#### Saved entries
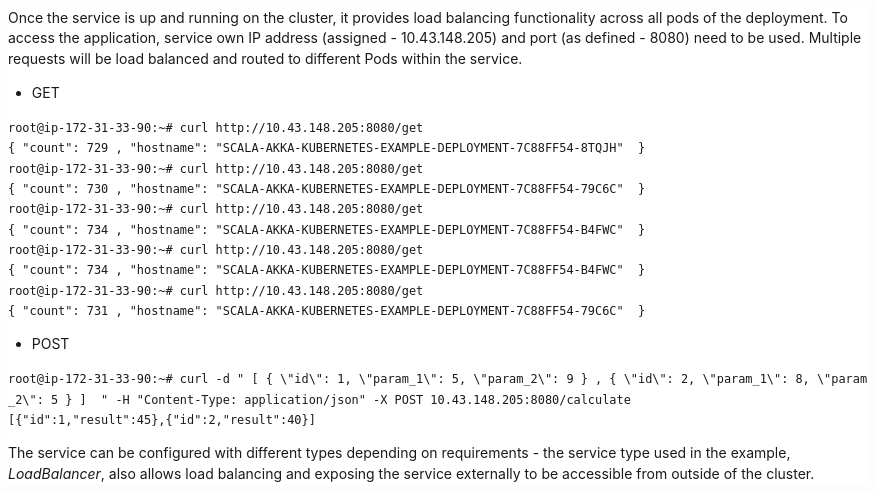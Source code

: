 Once the service is up and running on the cluster, it provides load balancing functionality across all pods of the deployment. To access the application, service own IP address (assigned - 10.43.148.205) 
and port (as defined - 8080) need to be used. Multiple requests will be load balanced and routed to different Pods within the service. 

* GET
```
root@ip-172-31-33-90:~# curl http://10.43.148.205:8080/get
{ "count": 729 , "hostname": "SCALA-AKKA-KUBERNETES-EXAMPLE-DEPLOYMENT-7C88FF54-8TQJH"  }
root@ip-172-31-33-90:~# curl http://10.43.148.205:8080/get
{ "count": 730 , "hostname": "SCALA-AKKA-KUBERNETES-EXAMPLE-DEPLOYMENT-7C88FF54-79C6C"  }
root@ip-172-31-33-90:~# curl http://10.43.148.205:8080/get
{ "count": 734 , "hostname": "SCALA-AKKA-KUBERNETES-EXAMPLE-DEPLOYMENT-7C88FF54-B4FWC"  }
root@ip-172-31-33-90:~# curl http://10.43.148.205:8080/get
{ "count": 734 , "hostname": "SCALA-AKKA-KUBERNETES-EXAMPLE-DEPLOYMENT-7C88FF54-B4FWC"  }
root@ip-172-31-33-90:~# curl http://10.43.148.205:8080/get
{ "count": 731 , "hostname": "SCALA-AKKA-KUBERNETES-EXAMPLE-DEPLOYMENT-7C88FF54-79C6C"  }
```

* POST
```
root@ip-172-31-33-90:~# curl -d " [ { \"id\": 1, \"param_1\": 5, \"param_2\": 9 } , { \"id\": 2, \"param_1\": 8, \"param_2\": 5 } ]  " -H "Content-Type: application/json" -X POST 10.43.148.205:8080/calculate
[{"id":1,"result":45},{"id":2,"result":40}]
```

The service can be configured with different types depending on requirements - the service type used in the example, _LoadBalancer_, also allows load balancing and exposing the service externally to be 
accessible from outside of the cluster. 
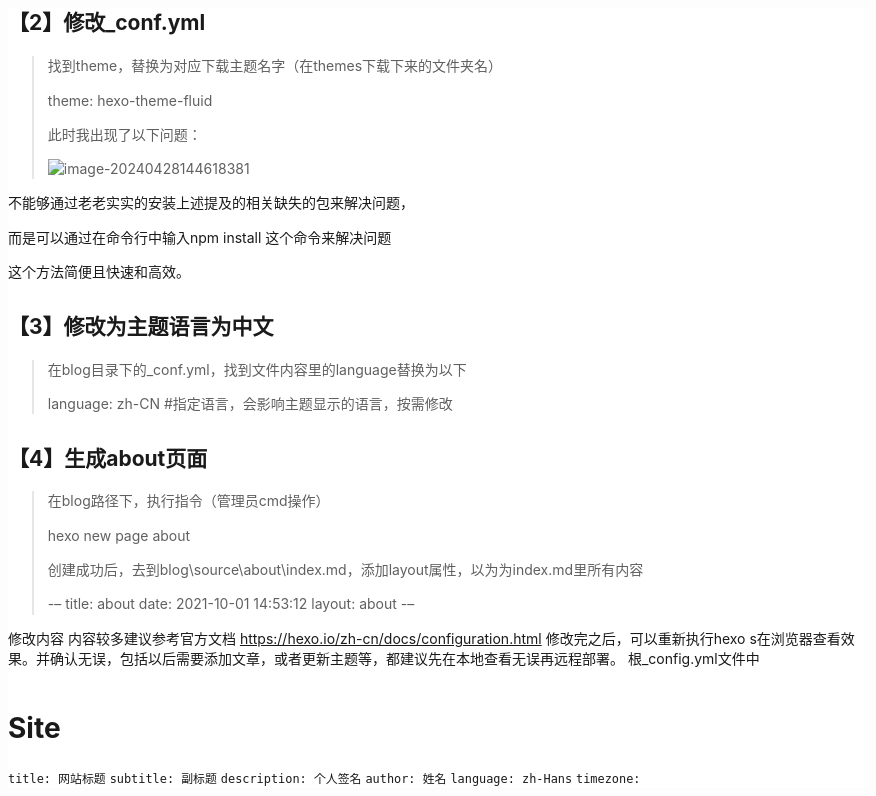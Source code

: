 ## 【2】修改_conf.yml

> 找到theme，替换为对应下载主题名字（在themes下载下来的文件夹名）
>
> theme: hexo-theme-fluid
>
> 此时我出现了以下问题：
>
> ![image-20240428144618381](F:/%E5%A4%A7%E5%AD%A6%E5%9B%9B%E5%B9%B4/typora/assets/image-20240428144618381.png)

不能够通过老老实实的安装上述提及的相关缺失的包来解决问题，

而是可以通过在命令行中输入npm install 这个命令来解决问题

这个方法简便且快速和高效。



## 【3】修改为主题语言为中文

> 在blog目录下的_conf.yml，找到文件内容里的language替换为以下
>
> language: zh-CN #指定语言，会影响主题显示的语言，按需修改

## 【4】生成about页面

> 在blog路径下，执行指令（管理员cmd操作）
>
> hexo new page about
>
> 创建成功后，去到blog\source\about\index.md，添加layout属性，以为为index.md里所有内容
>
> -–
> title: about
> date: 2021-10-01 14:53:12
> layout: about
> -–

修改内容
内容较多建议参考官方文档
https://hexo.io/zh-cn/docs/configuration.html
修改完之后，可以重新执行hexo s在浏览器查看效果。并确认无误，包括以后需要添加文章，或者更新主题等，都建议先在本地查看无误再远程部署。
根_config.yml文件中

# Site
`title: 网站标题`
`subtitle: 副标题`
`description: 个人签名`
`author: 姓名`
`language: zh-Hans`
`timezone:`
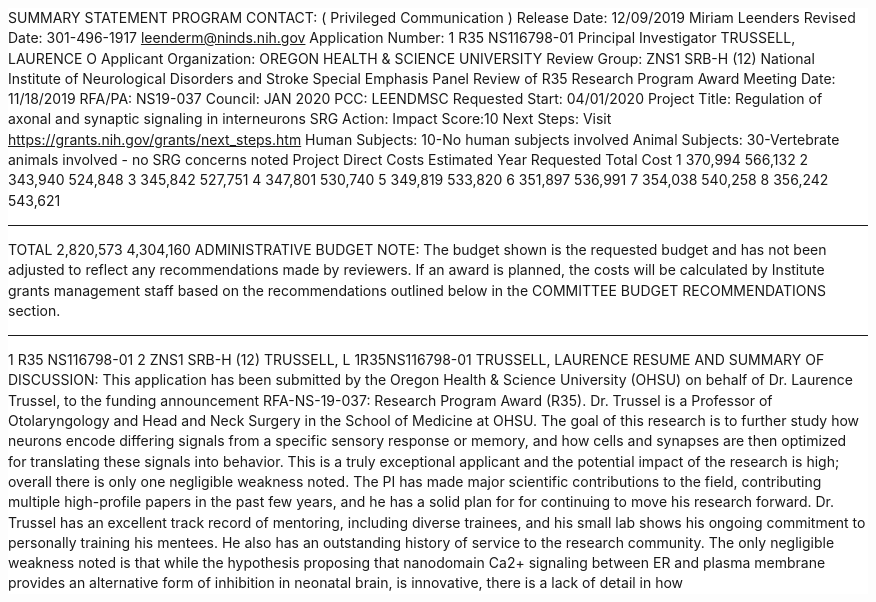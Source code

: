 SUMMARY STATEMENT
PROGRAM CONTACT: ( Privileged Communication ) Release Date: 12/09/2019
Miriam Leenders Revised Date:
301-496-1917
leenderm@ninds.nih.gov
Application Number: 1 R35 NS116798-01
Principal Investigator
TRUSSELL, LAURENCE O
Applicant Organization: OREGON HEALTH & SCIENCE UNIVERSITY
Review Group: ZNS1 SRB-H (12)
National Institute of Neurological Disorders and Stroke Special Emphasis Panel
Review of R35 Research Program Award
Meeting Date: 11/18/2019 RFA/PA: NS19-037
Council: JAN 2020 PCC: LEENDMSC
Requested Start: 04/01/2020
Project Title: Regulation of axonal and synaptic signaling in interneurons
SRG Action: Impact Score:10
Next Steps: Visit https://grants.nih.gov/grants/next_steps.htm
Human Subjects: 10-No human subjects involved
Animal Subjects: 30-Vertebrate animals involved - no SRG concerns noted
Project Direct Costs Estimated
Year Requested Total Cost
1 370,994 566,132
2 343,940 524,848
3 345,842 527,751
4 347,801 530,740
5 349,819 533,820
6 351,897 536,991
7 354,038 540,258
8 356,242 543,621
_______ _______________ _______________
TOTAL 2,820,573 4,304,160
ADMINISTRATIVE BUDGET NOTE: The budget shown is the requested budget and has not been adjusted
to reflect any recommendations made by reviewers. If an award is planned, the costs will be calculated by
Institute grants management staff based on the recommendations outlined below in the COMMITTEE
BUDGET RECOMMENDATIONS section.

---

1 R35 NS116798-01 2 ZNS1 SRB-H (12)
TRUSSELL, L
1R35NS116798-01 TRUSSELL, LAURENCE
RESUME AND SUMMARY OF DISCUSSION: This application has been submitted by the Oregon
Health & Science University (OHSU) on behalf of Dr. Laurence Trussel, to the funding announcement
RFA-NS-19-037: Research Program Award (R35). Dr. Trussel is a Professor of Otolaryngology and
Head and Neck Surgery in the School of Medicine at OHSU. The goal of this research is to further
study how neurons encode differing signals from a specific sensory response or memory, and how cells
and synapses are then optimized for translating these signals into behavior.
This is a truly exceptional applicant and the potential impact of the research is high; overall there is only
one negligible weakness noted. The PI has made major scientific contributions to the field, contributing
multiple high-profile papers in the past few years, and he has a solid plan for for continuing to move his
research forward. Dr. Trussel has an excellent track record of mentoring, including diverse trainees,
and his small lab shows his ongoing commitment to personally training his mentees. He also has an
outstanding history of service to the research community. The only negligible weakness noted is that
while the hypothesis proposing that nanodomain Ca2+ signaling between ER and plasma membrane
provides an alternative form of inhibition in neonatal brain, is innovative, there is a lack of detail in how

#### Prompt
In the records above, find each line holding "Project" and copy it.

#### Task solution
Project Title: Regulation of axonal and synaptic signaling in interneurons
Project Direct Costs Estimated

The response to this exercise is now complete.